On connait les péripéties relatives aux nombreuses versions de l’album Sign O The Times, aux refus de la maison de disques d’en faire un quintuple, un triple, des choix à faire. (Pour se retrouver 30 ans après avec une version 23 disques….). Si vous ne connaissez pas l’histoire lisez les autres articles ici, c’est exhaustif.
Bref, Prince va faire des choix.
Un soir il réunit le groupe après un concert pour leur faire écouter la version de l’album qui sera celle que nous aurons finalement dans les bacs. Stupeur et tremblement dans les rangs : il n’y a quasi rien du travail collectif. Prince n’a choisi que ses morceaux solitaires. One man band. Lisa dit de ce moment que c’est l’instant où ils ont compris que le groupe était démantelé , que l’histoire s’arrêtait là pour eux et avoue à la fois une grande tristesse et le sentiment que Prince était plus grand qu’eux, plus grand que The Revolution et qu’il devait continuer seul. True Funk Soldiers.

Solo

C’est donc un Prince seul qui nous offre son album tentaculaire.

A l’écoute en 1987 on est paumés, une fois de plus. Un album qui raconte des histoires à la troisième personne du singulier et plus seulement à la première. De chef de bande, Prince est devenu raconteur. De meneur de revue il redevient le musicien derrière tous les instruments et en contrôle de 100% de ce qu’on entend. Et c’est fascinant. On part dans une espèce de songe avec Dorothy Parker, on suit l’histoire surréaliste de Cynthia Rose, le titre phare nous présente pour la (presque) première fois un Prince chroniqueur de son époque.
Bien sûr Dieu, l’amour et le sexe sont toujours là. Cette jolie fille de 21 ans, il aimerait bien faire ça avec elle, si possible pour toute la vie, et allant a l’église les nuits de tempête, voire même être sa petite amie, histoire de passer une belle nuit. Forcément, il l’adore.

C’est lui, lui seul, qui nous raconte des histoires.

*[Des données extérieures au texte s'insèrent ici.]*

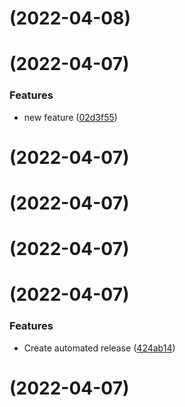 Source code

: # [](https://github.com/Galendii/pr-validations/compare/v0.2.0...v) (2022-04-08)



# [](https://github.com/Galendii/pr-validations/compare/v0.1.3...v) (2022-04-07)


### Features

* new feature ([02d3f55](https://github.com/Galendii/pr-validations/commit/02d3f55168e4e0aa0600545c782ac8a176571aae))



# [](https://github.com/Galendii/pr-validations/compare/v0.1.2...v) (2022-04-07)



# [](https://github.com/Galendii/pr-validations/compare/v0.1.1...v) (2022-04-07)



# [](https://github.com/Galendii/pr-validations/compare/v0.1.0...v) (2022-04-07)



# [](https://github.com/Galendii/pr-validations/compare/v0.0.1...v) (2022-04-07)


### Features

* Create automated release ([424ab14](https://github.com/Galendii/pr-validations/commit/424ab14678fa7e2f5b100c010c14bb27499cb11d))



#  (2022-04-07)



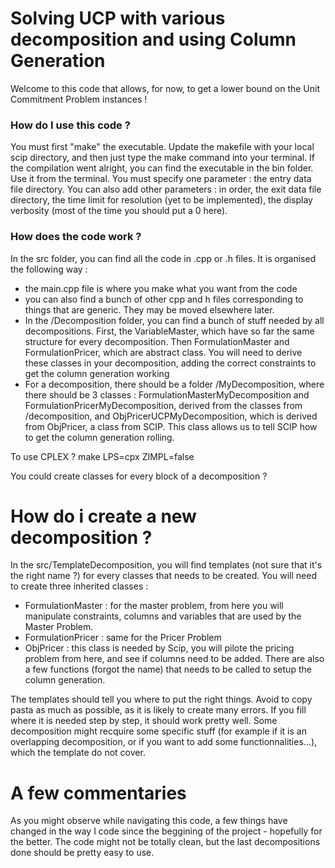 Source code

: # Solving UCP with various decomposition and using Column Generation

Welcome to this code that allows, for now, to get a lower bound on the Unit Commitment Problem instances !



### How do I use this code ?
You must first "make" the executable. Update the makefile with your local scip directory, and then just type  the make command into your terminal.
If the compilation went alright, you can find the executable in the bin folder. Use it from the terminal. 
You must specify one parameter : the entry data file directory.
You can also add other parameters : in order, the exit data file directory, the time limit for resolution (yet to be implemented), the display verbosity (most of the time you should put a 0 here).




### How does the code work ?

In the src folder, you can find all the code in .cpp or .h files. It is organised the following way :

- the main.cpp file is where you make what you want from the code
- you can also find a bunch of other cpp and h files corresponding to things that are generic. They may be moved elsewhere later.
- In the /Decomposition folder, you can find a bunch of stuff needed by all decompositions. First, the VariableMaster, which have so far the same structure for every decomposition. Then FormulationMaster and FormulationPricer, which are abstract class. You will need to derive these classes in your decomposition, adding the correct constraints to get the column generation working
- For a decomposition, there should be a folder /MyDecomposition, where there should be 3 classes : FormulationMasterMyDecomposition and FormulationPricerMyDecomposition, derived from the classes from /decomposition, and ObjPricerUCPMyDecomposition, which is derived from ObjPricer, a class from SCIP. This class allows us to tell SCIP how to get the column generation rolling.

To use CPLEX ?
make LPS=cpx ZIMPL=false


You could create classes for every block of a decomposition ?


# How do i create a new decomposition ?
In the src/TemplateDecomposition, you will find templates (not sure that it's the right name ?) for every classes that needs to be created.
You will need to create three inherited classes :
- FormulationMaster : for the master problem, from here you will manipulate constraints, columns and variables that are used by the Master Problem.
- FormulationPricer : same for the Pricer Problem
- ObjPricer : this class is needed by Scip, you will pilote the pricing problem from here, and see if columns need to be added. There are also a few functions (forgot the name) that needs to be called to setup the column generation.

The templates should tell you where to put the right things. Avoid to copy pasta as much as possible, as it is likely to create many errors. If you fill where it is needed step by step, it should work pretty well.
Some decomposition might recquire some specific stuff (for example if it is an overlapping decomposition, or if you want to add some functionnalities...), which the template do not cover.

# A few commentaries
As you might observe while navigating this code, a few things have changed in the way I code since the beggining of the project - hopefully for the better. The code might not be totally clean, but the last decompositions done should be pretty easy to use.











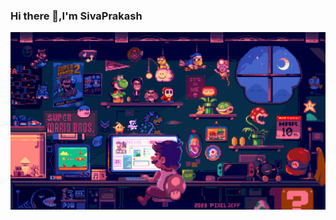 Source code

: ### Hi there 👋,I'm SivaPrakash

<picture>
 <source media="(prefers-color-scheme: dark)" srcset="./gifimage.gif">
 <source media="(prefers-color-scheme: light)" srcset="./gifimage.gif">
 <img alt="YOUR-ALT-TEXT" src="./gifimage.gif">
</picture>


<!--
**SivaPrakash8825/SivaPrakash8825** is a ✨ _special_ ✨ repository because its `README.md` (this file) appears on your GitHub profile.

Here are some ideas to get you started:

- 🔭 I’m currently working on ...
- 🌱 I’m currently learning ...
- 👯 I’m looking to collaborate on ...
- 🤔 I’m looking for help with ...
- 💬 Ask me about ...
- 📫 How to reach me: ...
- 😄 Pronouns: ...
- ⚡ Fun fact: ...
-->
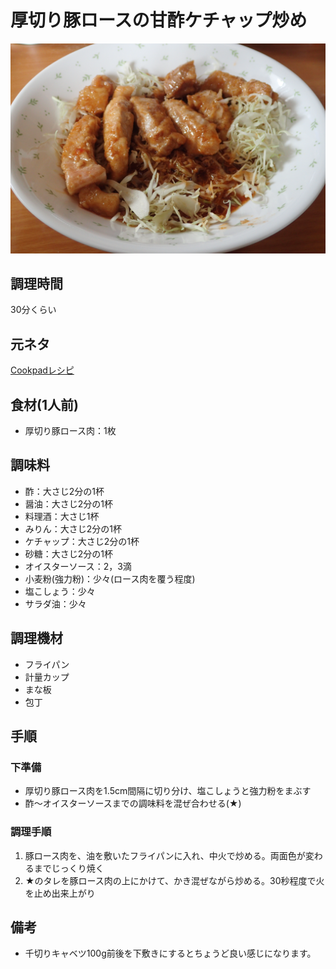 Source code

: # 厚切り豚ロースの甘酢ケチャップ炒め

![調理写真](厚切り豚ロースの甘酢ケチャップ炒め.jpg)

## 調理時間

30分くらい

## 元ネタ

[Cookpadレシピ](https://cookpad.com/recipe/4904931)

## 食材(1人前)

* 厚切り豚ロース肉：1枚

## 調味料

* 酢：大さじ2分の1杯
* 醤油：大さじ2分の1杯
* 料理酒：大さじ1杯
* みりん：大さじ2分の1杯
* ケチャップ：大さじ2分の1杯
* 砂糖：大さじ2分の1杯
* オイスターソース：2，3滴
* 小麦粉(強力粉)：少々(ロース肉を覆う程度)
* 塩こしょう：少々
* サラダ油：少々

## 調理機材

* フライパン
* 計量カップ
* まな板
* 包丁

## 手順

### 下準備

* 厚切り豚ロース肉を1.5cm間隔に切り分け、塩こしょうと強力粉をまぶす
* 酢～オイスターソースまでの調味料を混ぜ合わせる(★)

### 調理手順

1. 豚ロース肉を、油を敷いたフライパンに入れ、中火で炒める。両面色が変わるまでじっくり焼く
2. ★のタレを豚ロース肉の上にかけて、かき混ぜながら炒める。30秒程度で火を止め出来上がり

## 備考

* 千切りキャベツ100g前後を下敷きにするとちょうど良い感じになります。
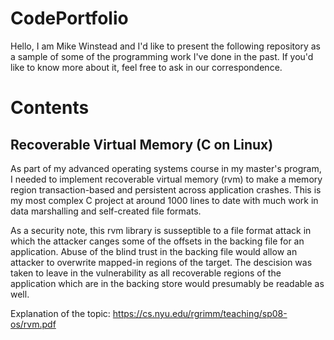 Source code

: # CodePortfolio
  Hello, I am Mike Winstead and I'd like to present the following repository as
a sample of some of the programming work I've done in the past. If you'd like
to know more about it, feel free to ask in our correspondence.

# Contents

## Recoverable Virtual Memory (C on Linux)
  As part of my advanced operating systems course in my master's program, I
needed to implement recoverable virtual memory (rvm) to make a memory region
transaction-based and persistent across application crashes. This is my most
complex C project at around 1000 lines to date with much work in data
marshalling and self-created file formats.

  As a security note, this rvm library is susseptible to a file format attack
in which the attacker canges some of the offsets in the backing file for an
application. Abuse of the blind trust in the backing file would allow an
attacker to overwrite mapped-in regions of the target. The descision was taken
to leave in the vulnerability as all recoverable regions of the application
which are in the backing store would presumably be readable as well.

Explanation of the topic:
https://cs.nyu.edu/rgrimm/teaching/sp08-os/rvm.pdf
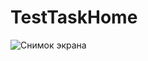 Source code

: # TestTaskHome

![Снимок экрана ](https://user-images.githubusercontent.com/86910580/174968014-adff64e6-c786-40cf-8f85-a83110de3597.jpg)
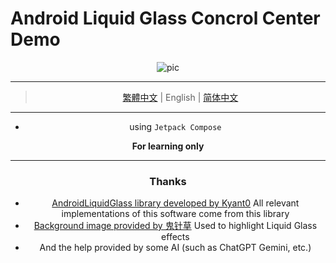 # Android Liquid Glass Concrol Center Demo

<div style="text-align: center;">
  <img src="./pic/pic.webp" alt="pic">

---

> [繁體中文](./README.md) | English | [简体中文](./README_ZH.md)

---

- using `Jetpack Compose`

**For learning only**

---
### Thanks

- [AndroidLiquidGlass library developed by Kyant0](https://github.com/Kyant0/AndroidLiquidGlass) All relevant implementations of this software come from this library
- [Background image provided by 鬼针草](https://www.pixiv.net/artworks/125209253) Used to highlight Liquid Glass effects
- And the help provided by some AI (such as ChatGPT Gemini, etc.)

La sortie aujourd’hui de ce Super Deluxe nous renvoie à cette fin d’une époque qui en ouvre une autre. Une large part des inédits sont des morceaux de The Revolution, des titre fiévreux, des jams que Warner a bien dû couper, (comment proposer une version définitive d’un morceau supposé durer une année ? Nous y reviendrons, une autre fois, c’est important), des balades au coin du feu avec les filles.
On a avec ces disques supplémentaires une vision sur ce qu’aurait pu être Sign O The Times par Prince & The Revolution.

A Beautiful Night

Ironie finale, jeu du chat et de la souris ou plaisir pervers, le rideau de l’épopée The Revolution tombe sur « It’s Gonna Be A Beautiful Night », en effet elle a été belle cette nuit de musique qui a continué presque 30 ans, mais Prince nous y a guidé seul ou avec de nouveaux amis. La Grande Célébration continuera pour nous, jusqu’au dernier souffle
En revanche, pour Wendy, Lisa, Bobby, Matt et Mark le jour se lève, la lumière aveugle un peu, on titube comme en sortant d’un after pourpre à 7h du matin vers le faubourg St-Denis, hébété. L’aventure est terminée.